##### Material supplied

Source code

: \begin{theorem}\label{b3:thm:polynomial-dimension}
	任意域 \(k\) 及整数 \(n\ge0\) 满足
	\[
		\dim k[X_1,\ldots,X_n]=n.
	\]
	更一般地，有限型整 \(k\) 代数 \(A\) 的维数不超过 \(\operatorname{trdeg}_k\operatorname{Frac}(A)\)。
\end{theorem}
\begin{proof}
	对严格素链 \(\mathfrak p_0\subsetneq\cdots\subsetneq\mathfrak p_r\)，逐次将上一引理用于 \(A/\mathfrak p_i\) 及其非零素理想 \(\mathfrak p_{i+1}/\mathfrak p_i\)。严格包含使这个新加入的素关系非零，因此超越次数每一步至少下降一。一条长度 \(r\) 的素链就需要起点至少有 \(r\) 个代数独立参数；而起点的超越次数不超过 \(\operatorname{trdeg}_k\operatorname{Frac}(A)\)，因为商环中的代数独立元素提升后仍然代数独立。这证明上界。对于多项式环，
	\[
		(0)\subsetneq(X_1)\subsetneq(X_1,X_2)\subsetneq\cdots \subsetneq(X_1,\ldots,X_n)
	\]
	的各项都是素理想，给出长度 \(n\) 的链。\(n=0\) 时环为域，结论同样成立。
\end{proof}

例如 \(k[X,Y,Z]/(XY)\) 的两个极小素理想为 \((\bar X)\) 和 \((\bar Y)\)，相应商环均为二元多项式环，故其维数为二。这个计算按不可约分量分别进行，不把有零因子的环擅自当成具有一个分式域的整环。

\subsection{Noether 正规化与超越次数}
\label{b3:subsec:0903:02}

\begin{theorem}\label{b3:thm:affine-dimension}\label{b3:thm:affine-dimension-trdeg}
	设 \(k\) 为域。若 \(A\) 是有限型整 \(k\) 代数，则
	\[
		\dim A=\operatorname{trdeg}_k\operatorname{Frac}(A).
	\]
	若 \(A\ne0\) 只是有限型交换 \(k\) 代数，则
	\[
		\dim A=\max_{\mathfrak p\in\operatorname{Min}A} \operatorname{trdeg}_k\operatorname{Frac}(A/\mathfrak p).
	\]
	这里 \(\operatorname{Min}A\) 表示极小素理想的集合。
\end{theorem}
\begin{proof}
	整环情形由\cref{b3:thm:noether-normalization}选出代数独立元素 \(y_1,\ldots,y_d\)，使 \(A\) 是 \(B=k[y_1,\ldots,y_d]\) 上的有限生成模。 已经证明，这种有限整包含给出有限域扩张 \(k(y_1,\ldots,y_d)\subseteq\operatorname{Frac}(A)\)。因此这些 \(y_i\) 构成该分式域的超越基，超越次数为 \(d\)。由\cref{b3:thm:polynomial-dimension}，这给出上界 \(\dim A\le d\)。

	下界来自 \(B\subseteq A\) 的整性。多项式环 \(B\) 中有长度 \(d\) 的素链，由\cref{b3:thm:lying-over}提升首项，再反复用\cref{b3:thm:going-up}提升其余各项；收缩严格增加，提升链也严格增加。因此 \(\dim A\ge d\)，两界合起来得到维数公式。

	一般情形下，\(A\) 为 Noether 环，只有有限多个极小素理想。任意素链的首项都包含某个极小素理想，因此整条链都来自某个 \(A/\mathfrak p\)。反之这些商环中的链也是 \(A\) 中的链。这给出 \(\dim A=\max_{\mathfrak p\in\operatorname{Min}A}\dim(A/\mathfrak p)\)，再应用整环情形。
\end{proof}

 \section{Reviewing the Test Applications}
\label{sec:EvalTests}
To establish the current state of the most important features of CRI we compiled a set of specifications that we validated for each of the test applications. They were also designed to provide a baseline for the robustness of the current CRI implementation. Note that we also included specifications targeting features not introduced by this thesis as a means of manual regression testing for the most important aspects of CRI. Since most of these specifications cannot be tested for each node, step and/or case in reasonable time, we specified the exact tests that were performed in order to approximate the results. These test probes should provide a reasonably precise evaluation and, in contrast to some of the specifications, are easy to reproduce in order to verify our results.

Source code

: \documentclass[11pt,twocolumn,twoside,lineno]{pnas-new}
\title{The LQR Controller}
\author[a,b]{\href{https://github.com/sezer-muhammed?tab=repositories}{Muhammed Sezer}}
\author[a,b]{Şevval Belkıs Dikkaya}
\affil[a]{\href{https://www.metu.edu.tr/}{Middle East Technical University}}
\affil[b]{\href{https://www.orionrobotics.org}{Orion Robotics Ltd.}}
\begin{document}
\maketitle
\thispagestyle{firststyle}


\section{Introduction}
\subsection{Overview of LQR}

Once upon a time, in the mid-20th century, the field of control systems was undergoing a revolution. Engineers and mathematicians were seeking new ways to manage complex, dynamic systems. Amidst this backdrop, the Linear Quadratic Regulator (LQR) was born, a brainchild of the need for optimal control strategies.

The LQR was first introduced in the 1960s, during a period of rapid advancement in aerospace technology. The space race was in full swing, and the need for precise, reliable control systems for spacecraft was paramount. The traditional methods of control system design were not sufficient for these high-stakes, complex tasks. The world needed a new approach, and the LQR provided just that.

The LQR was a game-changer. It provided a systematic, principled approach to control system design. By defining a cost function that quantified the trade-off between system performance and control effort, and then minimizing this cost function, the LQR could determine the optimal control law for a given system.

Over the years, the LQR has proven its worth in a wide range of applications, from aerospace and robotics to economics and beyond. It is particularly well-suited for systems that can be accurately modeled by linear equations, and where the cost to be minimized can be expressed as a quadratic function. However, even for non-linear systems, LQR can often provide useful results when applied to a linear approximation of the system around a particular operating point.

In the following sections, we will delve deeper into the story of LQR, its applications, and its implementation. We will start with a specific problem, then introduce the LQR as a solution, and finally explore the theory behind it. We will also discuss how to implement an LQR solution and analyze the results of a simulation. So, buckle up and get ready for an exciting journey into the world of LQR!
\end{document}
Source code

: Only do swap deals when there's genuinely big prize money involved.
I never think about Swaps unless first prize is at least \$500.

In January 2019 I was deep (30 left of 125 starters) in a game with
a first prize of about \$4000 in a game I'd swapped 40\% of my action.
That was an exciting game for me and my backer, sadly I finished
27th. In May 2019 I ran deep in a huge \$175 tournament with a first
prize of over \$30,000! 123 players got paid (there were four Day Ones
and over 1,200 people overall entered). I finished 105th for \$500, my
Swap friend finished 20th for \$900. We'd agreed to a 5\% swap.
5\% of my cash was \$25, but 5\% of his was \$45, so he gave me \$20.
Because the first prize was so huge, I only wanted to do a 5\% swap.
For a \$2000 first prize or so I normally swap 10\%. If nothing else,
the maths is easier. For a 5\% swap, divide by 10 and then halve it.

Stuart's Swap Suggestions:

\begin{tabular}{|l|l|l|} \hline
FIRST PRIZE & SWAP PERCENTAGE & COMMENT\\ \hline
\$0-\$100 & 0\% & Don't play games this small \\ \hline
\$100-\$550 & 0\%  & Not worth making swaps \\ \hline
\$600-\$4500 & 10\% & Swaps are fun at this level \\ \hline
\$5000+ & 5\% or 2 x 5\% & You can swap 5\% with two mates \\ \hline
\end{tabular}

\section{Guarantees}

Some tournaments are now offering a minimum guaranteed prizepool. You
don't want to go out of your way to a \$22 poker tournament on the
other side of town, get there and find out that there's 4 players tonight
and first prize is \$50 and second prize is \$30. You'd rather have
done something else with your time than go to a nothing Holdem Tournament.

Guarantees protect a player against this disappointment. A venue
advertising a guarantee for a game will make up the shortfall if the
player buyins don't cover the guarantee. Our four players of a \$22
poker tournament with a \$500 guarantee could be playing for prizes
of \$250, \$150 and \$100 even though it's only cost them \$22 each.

##########

→ **Requirement**
Your reply must consist of one number, the count of lines in the entries that hold "optimal".

→ **Worked solution**
2